Hester waited in an agony of suspense as she heard the gunfire in the distance. Merrit kept glancing towards the door of the church where they were waiting for the first wounded. Nine o’clock passed. A few men were brought in, half carried, half supported. The military surgeon took out a ball from one man’s shoulder, another’s leg. Now and then word came of the fighting.

“Can’t take the Stone Bridge!” one wounded man gasped, his hand clutching his other arm, blood streaming through his fingers. “Rebels have got a hell of a force there.” Hester judged him to be about twenty, his face gray with exhaustion, eyes wide and fixed. The surgeon was busy with someone else.

“Come and we’ll bind that up for you,” she said gently, taking him by the other arm and guiding him to a chair where she could reach him easily. “Get me water,” she said over her shoulder to Merrit. “And some for him to drink too.”

“There’s thousands of them!” the man went on, staring at Hester. “Our boys are dying … all over the ground, they are. You can smell blood in the air. I stood on … someone’s …” He could not finish.

Hester knew what he meant. She had walked on battlefields where dismembered bodies lay frozen in a last horror, human beings torn or blown apart. She had wanted never to see it again, never to allow it back into her mind. She turned away from his face, and found her hands shaking as she cut his sleeve off and exposed the flesh of the wound. It was mangled and bleeding heavily, but as far as she could judge the bone was untouched, and it was certainly not arterial bleeding, or he would not still be alive, let alone able to have staggered to the church. The main thing was to keep the wound clean and remove the shot. She had seen gangrene too often. The smell was one she could never forget. It was worse than death, a living necrosis.

“It’ll be all right.” She meant to say it strongly, reassuringly, soothe away his fear, but her voice was wobbly, as if she herself were terrified. Her hands worked automatically. They had done it so many times before, probing delicately with tweezers, trying not to hurt and knowing that it was agony, searching to find the little piece of metal that had caused such damage to living tissue, trying to be certain she had it all. Some of them fragmented, leaving behind poisonous shards. She had to work quickly, for pain, or shock which could kill, and before too much blood was lost. But equally she had to be sure.

And while she was working her mind was caught in a web of nightmare memory until she could hear the rats’ feet as if they were around her again, scuttering on the floor, their fat bodies plopping off the walls, their squeaking to each other. She could smell the human waste, feel its texture under her feet on the boards overrun with it, from men too weak to move, bodies emaciated from starvation and dysentery or cholera. She could see their faces, hollow-eyed, knowing they were dying, hear their voices as they spoke of what they loved, tried to tell each other it was worth it, joked about the tomorrows they knew would never come, denied the rage they had so much cause, so much right, to feel at their betrayal by ignorance and stupidity.

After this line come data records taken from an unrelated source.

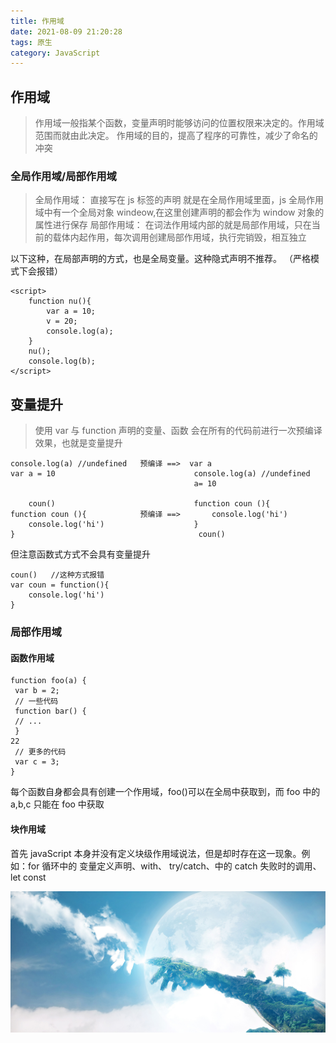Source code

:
 ```yaml
---
title: 作用域
date: 2021-08-09 21:20:28
tags: 原生
category: JavaScript
---
```


## 作用域

> 作用域一般指某个函数，变量声明时能够访问的位置权限来决定的。作用域范围而就由此决定。
> 作用域的目的，提高了程序的可靠性，减少了命名的冲突

### 全局作用域/局部作用域

> 全局作用域： 直接写在 js 标签的声明 就是在全局作用域里面，js 全局作用域中有一个全局对象 windeow,在这里创建声明的都会作为 window 对象的属性进行保存
> 局部作用域： 在词法作用域内部的就是局部作用域，只在当前的载体内起作用，每次调用创建局部作用域，执行完销毁，相互独立

以下这种，在局部声明的方式，也是全局变量。这种隐式声明不推荐。 （严格模式下会报错）

```
<script>
    function nu(){
        var a = 10;
        v = 20;
        console.log(a);
    }
    nu();
    console.log(b);
</script>
```

## 变量提升

> 使用 var 与 function 声明的变量、函数 会在所有的代码前进行一次预编译效果，也就是变量提升

```
console.log(a) //undefined   预编译 ==>  var a
var a = 10                               console.log(a) //undefined
                                         a= 10

	coun()                               function coun (){
function coun (){            预编译 ==>       console.log('hi')
	console.log('hi')                    }
}									      coun()

```

但注意函数式方式不会具有变量提升

```
coun()   //这种方式报错
var coun = function(){
	console.log('hi')
}

```

### 局部作用域

#### 函数作用域

```
function foo(a) {
 var b = 2;
 // 一些代码
 function bar() {
 // ...
 }
22
 // 更多的代码
 var c = 3;
}

```

每个函数自身都会具有创建一个作用域，foo()可以在全局中获取到，而 foo 中的 a,b,c 只能在 foo 中获取

#### 块作用域

首先 javaScript 本身并没有定义块级作用域说法，但是却时存在这一现象。例如：for 循环中的 变量定义声明、with、 try/catch、中的 catch 失败时的调用、 let const

![BG图片](/img/1.jpg)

She could remember some of them individually: a fair-haired lieutenant who had lost a leg and died of gangrene, a Welsh boy who had loved his home and his dog, and talked of them until others told him to be quiet and teased him about it. He had died of cholera.

There were others, countless men who had perished one way or another. Most of them had been brave, hiding their horror and their fear. Some had been shamed into silence; to others it came naturally. She had felt for all of them.

She had thought that the present, her love for Monk, all the causes and the issues there were to fight now, the puzzles, the people who filled her life, had healed the past over in forgetting.

But the dust, the blood, the smell of canvas and wine and vinegar, the knowledge of pain, had brought it back again with a vividness that left her shaking, bewildered, more drenched with horror than those new to it, like Merrit, who had barely guessed at what was to come. The sweat was running down Hester’s body inside her clothes and turning cold, even in the suffocating, airless heat.

She was terrified. She could not cope, not again. She had done her share of this, seen too much already!